__WORK TASK__.
Retype the entries word for word, leaving nothing out.

*** Opening RECORDED INFORMATION ***

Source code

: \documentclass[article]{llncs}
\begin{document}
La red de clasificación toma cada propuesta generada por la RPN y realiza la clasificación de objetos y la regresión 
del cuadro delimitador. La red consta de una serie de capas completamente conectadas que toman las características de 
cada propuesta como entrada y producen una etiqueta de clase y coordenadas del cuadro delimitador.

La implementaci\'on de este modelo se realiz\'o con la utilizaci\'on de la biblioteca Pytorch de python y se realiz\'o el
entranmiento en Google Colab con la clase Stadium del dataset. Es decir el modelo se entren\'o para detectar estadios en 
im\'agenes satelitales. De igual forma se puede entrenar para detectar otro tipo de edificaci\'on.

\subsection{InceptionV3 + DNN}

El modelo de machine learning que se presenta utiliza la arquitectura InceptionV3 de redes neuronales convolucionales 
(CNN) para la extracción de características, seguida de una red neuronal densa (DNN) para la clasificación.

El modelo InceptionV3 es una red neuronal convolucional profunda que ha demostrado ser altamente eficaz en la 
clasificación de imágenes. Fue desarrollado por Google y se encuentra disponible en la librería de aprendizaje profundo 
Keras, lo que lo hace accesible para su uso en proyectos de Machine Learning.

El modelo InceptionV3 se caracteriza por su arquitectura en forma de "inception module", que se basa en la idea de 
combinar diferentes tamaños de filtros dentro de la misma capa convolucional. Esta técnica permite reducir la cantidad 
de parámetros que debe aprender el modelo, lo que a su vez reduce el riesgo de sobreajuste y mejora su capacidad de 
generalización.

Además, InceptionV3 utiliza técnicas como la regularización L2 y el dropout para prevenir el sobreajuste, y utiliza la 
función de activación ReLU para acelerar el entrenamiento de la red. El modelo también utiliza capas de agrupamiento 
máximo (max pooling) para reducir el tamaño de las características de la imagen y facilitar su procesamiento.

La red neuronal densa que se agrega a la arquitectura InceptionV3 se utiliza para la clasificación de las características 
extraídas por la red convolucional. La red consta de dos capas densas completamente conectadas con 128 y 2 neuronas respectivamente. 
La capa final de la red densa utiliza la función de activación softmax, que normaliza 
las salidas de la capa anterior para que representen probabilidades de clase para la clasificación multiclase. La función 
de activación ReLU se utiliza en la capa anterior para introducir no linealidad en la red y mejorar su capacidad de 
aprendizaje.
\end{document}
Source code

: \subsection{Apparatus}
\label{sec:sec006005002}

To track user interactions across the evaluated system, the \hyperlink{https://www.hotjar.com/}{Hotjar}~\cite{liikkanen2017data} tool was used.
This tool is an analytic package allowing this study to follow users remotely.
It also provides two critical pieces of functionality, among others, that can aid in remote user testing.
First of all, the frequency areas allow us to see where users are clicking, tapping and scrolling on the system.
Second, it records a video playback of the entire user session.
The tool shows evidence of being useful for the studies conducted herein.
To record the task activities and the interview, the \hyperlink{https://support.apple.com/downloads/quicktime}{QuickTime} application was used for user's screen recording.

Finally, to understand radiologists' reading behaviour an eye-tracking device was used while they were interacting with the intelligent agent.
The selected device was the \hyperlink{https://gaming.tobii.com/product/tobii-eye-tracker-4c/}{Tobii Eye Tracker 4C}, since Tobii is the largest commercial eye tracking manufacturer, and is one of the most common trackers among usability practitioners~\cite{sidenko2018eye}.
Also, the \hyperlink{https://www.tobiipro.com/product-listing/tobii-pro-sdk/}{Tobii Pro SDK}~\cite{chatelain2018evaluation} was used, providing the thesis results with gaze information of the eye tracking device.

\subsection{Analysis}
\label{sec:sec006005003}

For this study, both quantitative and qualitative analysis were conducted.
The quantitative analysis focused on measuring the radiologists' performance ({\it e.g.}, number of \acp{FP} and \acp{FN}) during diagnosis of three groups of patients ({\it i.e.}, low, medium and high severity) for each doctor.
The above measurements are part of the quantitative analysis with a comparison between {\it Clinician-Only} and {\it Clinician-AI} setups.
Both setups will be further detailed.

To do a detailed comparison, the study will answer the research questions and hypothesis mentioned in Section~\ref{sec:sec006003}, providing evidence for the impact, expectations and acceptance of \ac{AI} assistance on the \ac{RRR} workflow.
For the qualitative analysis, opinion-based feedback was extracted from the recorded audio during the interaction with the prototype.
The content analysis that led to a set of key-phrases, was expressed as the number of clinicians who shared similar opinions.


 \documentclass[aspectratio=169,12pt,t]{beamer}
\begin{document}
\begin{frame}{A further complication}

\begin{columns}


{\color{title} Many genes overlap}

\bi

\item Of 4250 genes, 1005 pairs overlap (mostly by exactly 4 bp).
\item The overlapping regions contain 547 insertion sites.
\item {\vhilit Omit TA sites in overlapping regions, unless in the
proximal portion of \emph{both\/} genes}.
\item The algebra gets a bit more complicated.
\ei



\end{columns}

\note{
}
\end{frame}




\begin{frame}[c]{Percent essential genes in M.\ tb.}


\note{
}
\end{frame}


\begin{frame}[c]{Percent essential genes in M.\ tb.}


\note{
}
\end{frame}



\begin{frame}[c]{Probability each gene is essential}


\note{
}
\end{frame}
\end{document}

*** Closing RECORDED INFORMATION ***

__WRITTEN SOLUTION__.
Source code

: \documentclass[article]{llncs}
\begin{document}
La red de clasificación toma cada propuesta generada por la RPN y realiza la clasificación de objetos y la regresión 
del cuadro delimitador. La red consta de una serie de capas completamente conectadas que toman las características de 
cada propuesta como entrada y producen una etiqueta de clase y coordenadas del cuadro delimitador.

La implementaci\'on de este modelo se realiz\'o con la utilizaci\'on de la biblioteca Pytorch de python y se realiz\'o el
entranmiento en Google Colab con la clase Stadium del dataset. Es decir el modelo se entren\'o para detectar estadios en 
im\'agenes satelitales. De igual forma se puede entrenar para detectar otro tipo de edificaci\'on.

\subsection{InceptionV3 + DNN}

El modelo de machine learning que se presenta utiliza la arquitectura InceptionV3 de redes neuronales convolucionales 
(CNN) para la extracción de características, seguida de una red neuronal densa (DNN) para la clasificación.

El modelo InceptionV3 es una red neuronal convolucional profunda que ha demostrado ser altamente eficaz en la 
clasificación de imágenes. Fue desarrollado por Google y se encuentra disponible en la librería de aprendizaje profundo 
Keras, lo que lo hace accesible para su uso en proyectos de Machine Learning.

El modelo InceptionV3 se caracteriza por su arquitectura en forma de "inception module", que se basa en la idea de 
combinar diferentes tamaños de filtros dentro de la misma capa convolucional. Esta técnica permite reducir la cantidad 
de parámetros que debe aprender el modelo, lo que a su vez reduce el riesgo de sobreajuste y mejora su capacidad de 
generalización.

Además, InceptionV3 utiliza técnicas como la regularización L2 y el dropout para prevenir el sobreajuste, y utiliza la 
función de activación ReLU para acelerar el entrenamiento de la red. El modelo también utiliza capas de agrupamiento 
máximo (max pooling) para reducir el tamaño de las características de la imagen y facilitar su procesamiento.

La red neuronal densa que se agrega a la arquitectura InceptionV3 se utiliza para la clasificación de las características 
extraídas por la red convolucional. La red consta de dos capas densas completamente conectadas con 128 y 2 neuronas respectivamente. 
La capa final de la red densa utiliza la función de activación softmax, que normaliza 
las salidas de la capa anterior para que representen probabilidades de clase para la clasificación multiclase. La función 
de activación ReLU se utiliza en la capa anterior para introducir no linealidad en la red y mejorar su capacidad de 
aprendizaje.
\end{document}
Source code

: \subsection{Apparatus}
\label{sec:sec006005002}

To track user interactions across the evaluated system, the \hyperlink{https://www.hotjar.com/}{Hotjar}~\cite{liikkanen2017data} tool was used.
This tool is an analytic package allowing this study to follow users remotely.
It also provides two critical pieces of functionality, among others, that can aid in remote user testing.
First of all, the frequency areas allow us to see where users are clicking, tapping and scrolling on the system.
Second, it records a video playback of the entire user session.
The tool shows evidence of being useful for the studies conducted herein.
To record the task activities and the interview, the \hyperlink{https://support.apple.com/downloads/quicktime}{QuickTime} application was used for user's screen recording.

Finally, to understand radiologists' reading behaviour an eye-tracking device was used while they were interacting with the intelligent agent.
The selected device was the \hyperlink{https://gaming.tobii.com/product/tobii-eye-tracker-4c/}{Tobii Eye Tracker 4C}, since Tobii is the largest commercial eye tracking manufacturer, and is one of the most common trackers among usability practitioners~\cite{sidenko2018eye}.
Also, the \hyperlink{https://www.tobiipro.com/product-listing/tobii-pro-sdk/}{Tobii Pro SDK}~\cite{chatelain2018evaluation} was used, providing the thesis results with gaze information of the eye tracking device.

\subsection{Analysis}
\label{sec:sec006005003}

For this study, both quantitative and qualitative analysis were conducted.
The quantitative analysis focused on measuring the radiologists' performance ({\it e.g.}, number of \acp{FP} and \acp{FN}) during diagnosis of three groups of patients ({\it i.e.}, low, medium and high severity) for each doctor.
The above measurements are part of the quantitative analysis with a comparison between {\it Clinician-Only} and {\it Clinician-AI} setups.
Both setups will be further detailed.

To do a detailed comparison, the study will answer the research questions and hypothesis mentioned in Section~\ref{sec:sec006003}, providing evidence for the impact, expectations and acceptance of \ac{AI} assistance on the \ac{RRR} workflow.
For the qualitative analysis, opinion-based feedback was extracted from the recorded audio during the interaction with the prototype.
The content analysis that led to a set of key-phrases, was expressed as the number of clinicians who shared similar opinions.


 \documentclass[aspectratio=169,12pt,t]{beamer}
\begin{document}
\begin{frame}{A further complication}

\begin{columns}


{\color{title} Many genes overlap}

\bi

\item Of 4250 genes, 1005 pairs overlap (mostly by exactly 4 bp).
\item The overlapping regions contain 547 insertion sites.
\item {\vhilit Omit TA sites in overlapping regions, unless in the
proximal portion of \emph{both\/} genes}.
\item The algebra gets a bit more complicated.
\ei



\end{columns}

\note{
}
\end{frame}




\begin{frame}[c]{Percent essential genes in M.\ tb.}


\note{
}
\end{frame}


\begin{frame}[c]{Percent essential genes in M.\ tb.}


\note{
}
\end{frame}



\begin{frame}[c]{Probability each gene is essential}


\note{
}
\end{frame}
\end{document}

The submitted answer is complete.